Normally, I do something like
IFS=','
columns=( $LINE )
where $LINE is a line from a csv file I’m reading.
However, how do I handle a csv file with embedded commas? I have to handle several hundred gigs of file so everything needs to be done quickly, i.e., no multiple readings of a line, definitely no loops (last time I tried that slowed it down several factors).
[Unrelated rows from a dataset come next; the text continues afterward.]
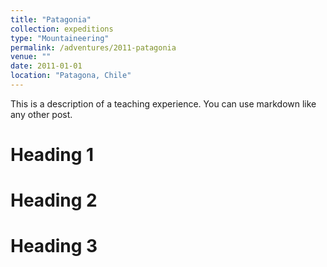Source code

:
 ```yaml
---
title: "Patagonia"
collection: expeditions
type: "Mountaineering"
permalink: /adventures/2011-patagonia
venue: ""
date: 2011-01-01
location: "Patagona, Chile"
---
```


This is a description of a teaching experience. You can use markdown like any other post.

Heading 1
======

Heading 2
======

Heading 3
======
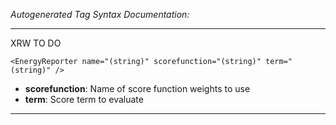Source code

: _Autogenerated Tag Syntax Documentation:_

---
XRW TO DO

```
<EnergyReporter name="(string)" scorefunction="(string)" term="(string)" />
```

-   **scorefunction**: Name of score function weights to use
-   **term**: Score term to evaluate

---
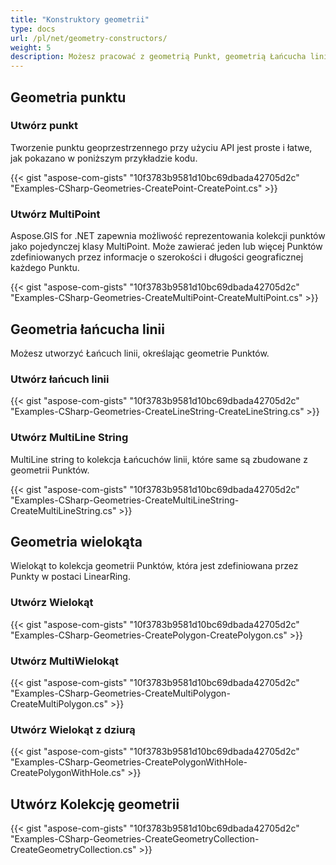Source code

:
```yaml
---
title: "Konstruktory geometrii"
type: docs
url: /pl/net/geometry-constructors/
weight: 5
description: Możesz pracować z geometrią Punkt, geometrią Łańcucha linii, geometrią Wielokąta oraz konstruować Kolekcje geometrii za pomocą biblioteki GIS C#.
---
```


## **Geometria punktu**
### **Utwórz punkt**
Tworzenie punktu geoprzestrzennego przy użyciu API jest proste i łatwe, jak pokazano w poniższym przykładzie kodu.

{{< gist "aspose-com-gists" "10f3783b9581d10bc69dbada42705d2c" "Examples-CSharp-Geometries-CreatePoint-CreatePoint.cs" >}}
### **Utwórz MultiPoint**
Aspose.GIS for .NET zapewnia możliwość reprezentowania kolekcji punktów jako pojedynczej klasy MultiPoint. Może zawierać jeden lub więcej Punktów zdefiniowanych przez informacje o szerokości i długości geograficznej każdego Punktu.

{{< gist "aspose-com-gists" "10f3783b9581d10bc69dbada42705d2c" "Examples-CSharp-Geometries-CreateMultiPoint-CreateMultiPoint.cs" >}}
## **Geometria łańcucha linii**
Możesz utworzyć Łańcuch linii, określając geometrie Punktów.
### **Utwórz łańcuch linii**
{{< gist "aspose-com-gists" "10f3783b9581d10bc69dbada42705d2c" "Examples-CSharp-Geometries-CreateLineString-CreateLineString.cs" >}}
### **Utwórz MultiLine String**
MultiLine string to kolekcja Łańcuchów linii, które same są zbudowane z geometrii Punktów.

{{< gist "aspose-com-gists" "10f3783b9581d10bc69dbada42705d2c" "Examples-CSharp-Geometries-CreateMultiLineString-CreateMultiLineString.cs" >}}
## **Geometria wielokąta**
Wielokąt to kolekcja geometrii Punktów, która jest zdefiniowana przez Punkty w postaci LinearRing.
### **Utwórz Wielokąt**
{{< gist "aspose-com-gists" "10f3783b9581d10bc69dbada42705d2c" "Examples-CSharp-Geometries-CreatePolygon-CreatePolygon.cs" >}}
### **Utwórz MultiWielokąt**
{{< gist "aspose-com-gists" "10f3783b9581d10bc69dbada42705d2c" "Examples-CSharp-Geometries-CreateMultiPolygon-CreateMultiPolygon.cs" >}}
### **Utwórz Wielokąt z dziurą**
{{< gist "aspose-com-gists" "10f3783b9581d10bc69dbada42705d2c" "Examples-CSharp-Geometries-CreatePolygonWithHole-CreatePolygonWithHole.cs" >}}
## **Utwórz Kolekcję geometrii**
{{< gist "aspose-com-gists" "10f3783b9581d10bc69dbada42705d2c" "Examples-CSharp-Geometries-CreateGeometryCollection-CreateGeometryCollection.cs" >}}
The general structure of the code is as follows
FILENAME=$1
cat $FILENAME | while read LINE
do
IFS=","
columns=( $LINE )
# affect columns changes here
newline="${columns[*]}"
echo "$newline"
done
Preferably, I need something that goes
FILENAME=$1
cat $FILENAME | while read LINE
do
IFS=","
# code to tell bash to ignore if IFS is within an open quote
columns=( $LINE )
# affect columns changes here
newline="${columns[*]}"
echo "$newline"
done
Any tips would be appreciated. Otherwise, I’ll probably switch to using another language to handle this stuff.
Probably embedded commas is just the first obvious problem that you encountered while parsing those CSV files.
Future problems that might popped are:
I generally tend to follow the philosophy that If there is a (reputable) module that parses some
format you have to parse, use it instead of making a homebrew
I don’t think there is such a thing for bash, but there are some for Perl. I’d go for
Text::CSV_XS. Being written in C I expect it to be very fast.